No one, Laffer included, knows what shape the Laffer Curve has. And Laffer doesn’t pretend he knows; his curve is intended as a thought experiment and nothing more. The only way it could have a “maximum in the middle” is if it is a perfect elipse, and the little evidence we do have doesn’t support that idea. If anything it appears to have a long tail to the left.

“The empirical fact that cutting marginal rates at the Federal level has always lead to increased revenue”

That’s not an empirical fact. It is nonsense that is refuted by Martin Anderson, one of Reagan’s oldest advisers and a principle architect of the Reagan economic program. Anderson titled the relevant chapter “The Myth of the Supply Siders” in his memoir “Revolution”.

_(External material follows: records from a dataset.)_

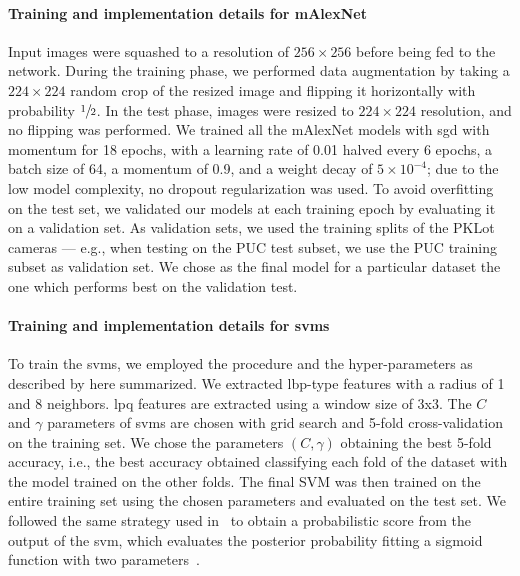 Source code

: \paragraph{Training and implementation details for mAlexNet}
Input images were squashed to a resolution of $256\times256$ before being fed to the network.
During the training phase, we performed data augmentation by taking a $224\times224$ random crop of the resized image and flipping it horizontally with probability $\sfrac{1}{2}$.
In the test phase, images were resized to $224\times224$ resolution, and no flipping was performed.
We trained all the mAlexNet models with \gls{sgd} with momentum for 18 epochs, with a learning rate of 0.01 halved every 6 epochs, a batch size of 64, a momentum of 0.9, and a weight decay of $5\times 10^{-4}$;
due to the low model complexity, no dropout regularization was used.
To avoid overfitting on the test set, we validated our models at each training epoch by evaluating it on a validation set.
As validation sets, we used the training splits of the PKLot cameras --- e.g., when testing on the PUC test subset, we use the PUC training subset as validation set.
We chose as the final model for a particular dataset the one which performs best on the validation test.

\paragraph{Training and implementation details for \glspl{svm}}
To train the \glspl{svm}, we employed the procedure and the hyper-parameters as described by \citet{de2015pklot} here summarized.
We extracted \gls{lbp}-type features with a radius of 1 and 8 neighbors.
\gls{lpq} features are extracted using a window size of 3x3.
The $C$ and $\gamma$ parameters of \glspl{svm} are chosen with grid search and 5-fold cross-validation on the training set.
We chose the parameters $(C,\gamma)$ obtaining the best 5-fold accuracy, i.e., the best accuracy obtained classifying each fold of the dataset with the model trained on the other folds.
The final SVM was then trained on the entire training set using the chosen parameters and evaluated on the test set.
We followed the same strategy used in~\cite{de2015pklot} to obtain a probabilistic score from the output of the \gls{svm}, which evaluates the posterior probability fitting a sigmoid function with two parameters~\cite{platt1999probabilistic}.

Anderson’s claims about the goals and effects of the Reagan tax cuts are substantiated by Lawrence Lindsey, who ran a regression analysis of the Reagan program published as “The Growth Experiment”. The rate cuts accomplished what they were designed to do: they made the economy grow. The rate cuts weren’t intended to increase revenue to the Treasury, and they didn’t. That’s why the Reagan program included spending cuts, the cuts that Speaker Tip O’Neill reneged on resulting in increasing budget deficits.

Other than the case of capital gains cuts, the closest that the rate cuts came to “increasing revenue” was in recouping a large portion of the revenue loss predicted by static analysis; about 60% of each dollar cut was recouped, and that’s a long way from “increased revenue”.


12 posted on 05/27/2012 11:03:42 PM PDT by Pelham (Marco Rubio, so that we can be the capital of Latin America)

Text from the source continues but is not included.